Mr Cannonier said: “It’s our aim that we grow the market of 60 per cent Bermudians in the international business community by growing the succession plan.

“We were not getting Bermudians involved in the opportunities that do exist. There are far too few Bermudians in the accounting field — with the thousands of accountants we have here, very few were Bermudian.”

He added that, while there were hundreds of chef positions on the island, “a very small proportion” of these jobs were filled by Bermudians. Mr Cannonier said: “Succession planning hasn’t really been monitored and we are now having that dialogue out there with both local and international business.”

And he brushed off a row over the ending of term limits on work permits by Home Affairs Minister Sen. Michael Fahy.

Mr Cannonier said” “Term limits is now a subject of the past. It was important that international business knew that we heard them clearly.”

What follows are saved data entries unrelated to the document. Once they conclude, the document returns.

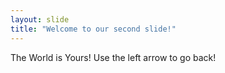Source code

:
 ```yaml
---
layout: slide
title: "Welcome to our second slide!"
---
```

The World is Yours!
Use the left arrow to go back!

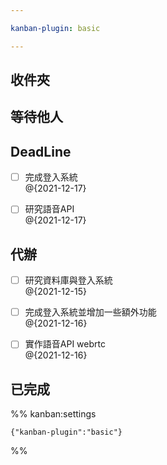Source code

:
 ```yaml
---

kanban-plugin: basic

---
```


## 收件夾



## 等待他人



## DeadLine

- [ ] 完成登入系統<br>@{2021-12-17}
- [ ] 研究語音API<br>@{2021-12-17}


## 代辦

- [ ] 研究資料庫與登入系統<br>@{2021-12-15}
- [ ] 完成登入系統並增加一些額外功能<br>@{2021-12-16}
- [ ] 實作語音API webrtc<br>@{2021-12-16}


## 已完成





%% kanban:settings
```
{"kanban-plugin":"basic"}
```
%%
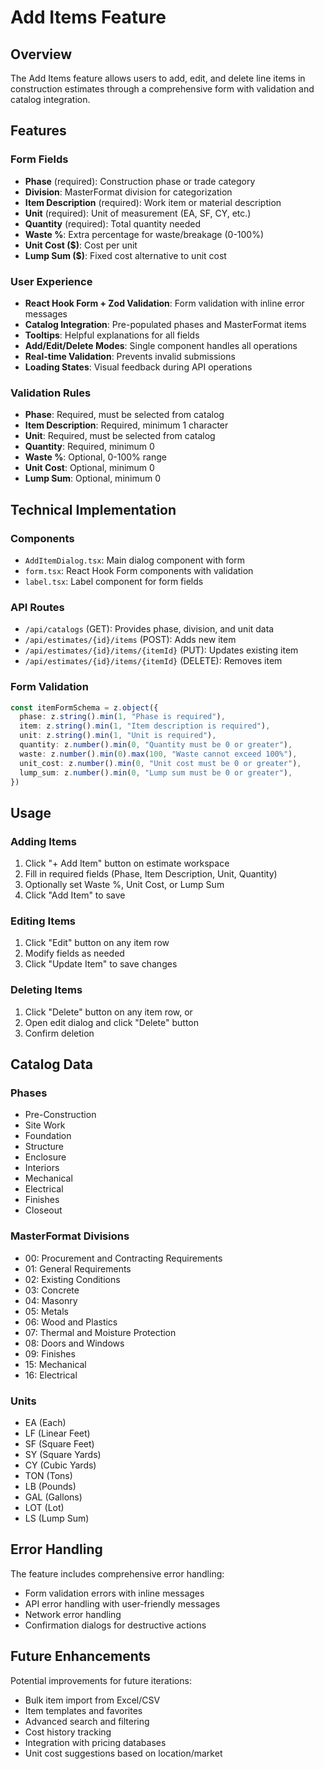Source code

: # Add Items Feature

## Overview
The Add Items feature allows users to add, edit, and delete line items in construction estimates through a comprehensive form with validation and catalog integration.

## Features

### Form Fields
- **Phase** (required): Construction phase or trade category
- **Division**: MasterFormat division for categorization
- **Item Description** (required): Work item or material description
- **Unit** (required): Unit of measurement (EA, SF, CY, etc.)
- **Quantity** (required): Total quantity needed
- **Waste %**: Extra percentage for waste/breakage (0-100%)
- **Unit Cost ($)**: Cost per unit
- **Lump Sum ($)**: Fixed cost alternative to unit cost

### User Experience
- **React Hook Form + Zod Validation**: Form validation with inline error messages
- **Catalog Integration**: Pre-populated phases and MasterFormat items
- **Tooltips**: Helpful explanations for all fields
- **Add/Edit/Delete Modes**: Single component handles all operations
- **Real-time Validation**: Prevents invalid submissions
- **Loading States**: Visual feedback during API operations

### Validation Rules
- **Phase**: Required, must be selected from catalog
- **Item Description**: Required, minimum 1 character
- **Unit**: Required, must be selected from catalog
- **Quantity**: Required, minimum 0
- **Waste %**: Optional, 0-100% range
- **Unit Cost**: Optional, minimum 0
- **Lump Sum**: Optional, minimum 0

## Technical Implementation

### Components
- `AddItemDialog.tsx`: Main dialog component with form
- `form.tsx`: React Hook Form components with validation
- `label.tsx`: Label component for form fields

### API Routes
- `/api/catalogs` (GET): Provides phase, division, and unit data
- `/api/estimates/{id}/items` (POST): Adds new item
- `/api/estimates/{id}/items/{itemId}` (PUT): Updates existing item
- `/api/estimates/{id}/items/{itemId}` (DELETE): Removes item

### Form Validation
```typescript
const itemFormSchema = z.object({
  phase: z.string().min(1, "Phase is required"),
  item: z.string().min(1, "Item description is required"),
  unit: z.string().min(1, "Unit is required"),
  quantity: z.number().min(0, "Quantity must be 0 or greater"),
  waste: z.number().min(0).max(100, "Waste cannot exceed 100%"),
  unit_cost: z.number().min(0, "Unit cost must be 0 or greater"),
  lump_sum: z.number().min(0, "Lump sum must be 0 or greater"),
})
```

## Usage

### Adding Items
1. Click "+ Add Item" button on estimate workspace
2. Fill in required fields (Phase, Item Description, Unit, Quantity)
3. Optionally set Waste %, Unit Cost, or Lump Sum
4. Click "Add Item" to save

### Editing Items
1. Click "Edit" button on any item row
2. Modify fields as needed
3. Click "Update Item" to save changes

### Deleting Items
1. Click "Delete" button on any item row, or
2. Open edit dialog and click "Delete" button
3. Confirm deletion

## Catalog Data

### Phases
- Pre-Construction
- Site Work
- Foundation
- Structure
- Enclosure
- Interiors
- Mechanical
- Electrical
- Finishes
- Closeout

### MasterFormat Divisions
- 00: Procurement and Contracting Requirements
- 01: General Requirements
- 02: Existing Conditions
- 03: Concrete
- 04: Masonry
- 05: Metals
- 06: Wood and Plastics
- 07: Thermal and Moisture Protection
- 08: Doors and Windows
- 09: Finishes
- 15: Mechanical
- 16: Electrical

### Units
- EA (Each)
- LF (Linear Feet)
- SF (Square Feet)
- SY (Square Yards)
- CY (Cubic Yards)
- TON (Tons)
- LB (Pounds)
- GAL (Gallons)
- LOT (Lot)
- LS (Lump Sum)

## Error Handling

The feature includes comprehensive error handling:
- Form validation errors with inline messages
- API error handling with user-friendly messages
- Network error handling
- Confirmation dialogs for destructive actions

## Future Enhancements

Potential improvements for future iterations:
- Bulk item import from Excel/CSV
- Item templates and favorites
- Advanced search and filtering
- Cost history tracking
- Integration with pricing databases
- Unit cost suggestions based on location/market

He added: “We are meeting with union representatives to ensure communications were done on a timely basis — but I do not believe they were not informed on where we were going with this.”

He added that — despite predictions from PLP MP Walton Brown that Government/labour relations would be more of a problem under an OBA Government — he expected a good working relationship to form.

Mr Cannonier said he had attended a meeting involving Government and trade unions.

Mr Cannonier added:  “I don’t believe the relationship with unions is strained at all. It was a good meeting. The assumption that this administration is going to have tougher communications with unions is, quite frankly, stretching it a bit by the Honourable Member. He’s making a certain assumption, which is a dangerous thing to do.”

Mr Cannonier said that expert advice given to the last Government was that term limits were not needed and that, instead, work permit policy should be more carefully managed.

He added: “I have spoken to east coast investors and they are ready to get involved in the country because they see that we are not only just open for business, the lights are on and we are standing at the registers.”

And Mr Cannonier said overseas investors boosted the economy by spending on groceries, in restaurants and in stores.

He added: “The waning and loss of Bermuda business is related to a lack of trust in Bermuda.

 “There are far too many homes empty and we need to fill these homes.”

He said: “A lot of fear has been created because there is a lack of information and misinformation out there. We want Bermudians to understand exactly what’s going on and where we are as a country.

“There are far too many businesses that have closed in the past and it’s my goal — and our goal — to stimulate the market.”

Mr Cannonier added that the key task for a wide range of Ministers was “getting jobs on the table and getting more people on the island, whether it’s people coming back home or foreign investors coming here.”

Mr Cannonier pointed to payroll tax breaks for employers who take on new Bermudian staff as helping business, while the community would be assisted in channeling seized dirty money into good causes.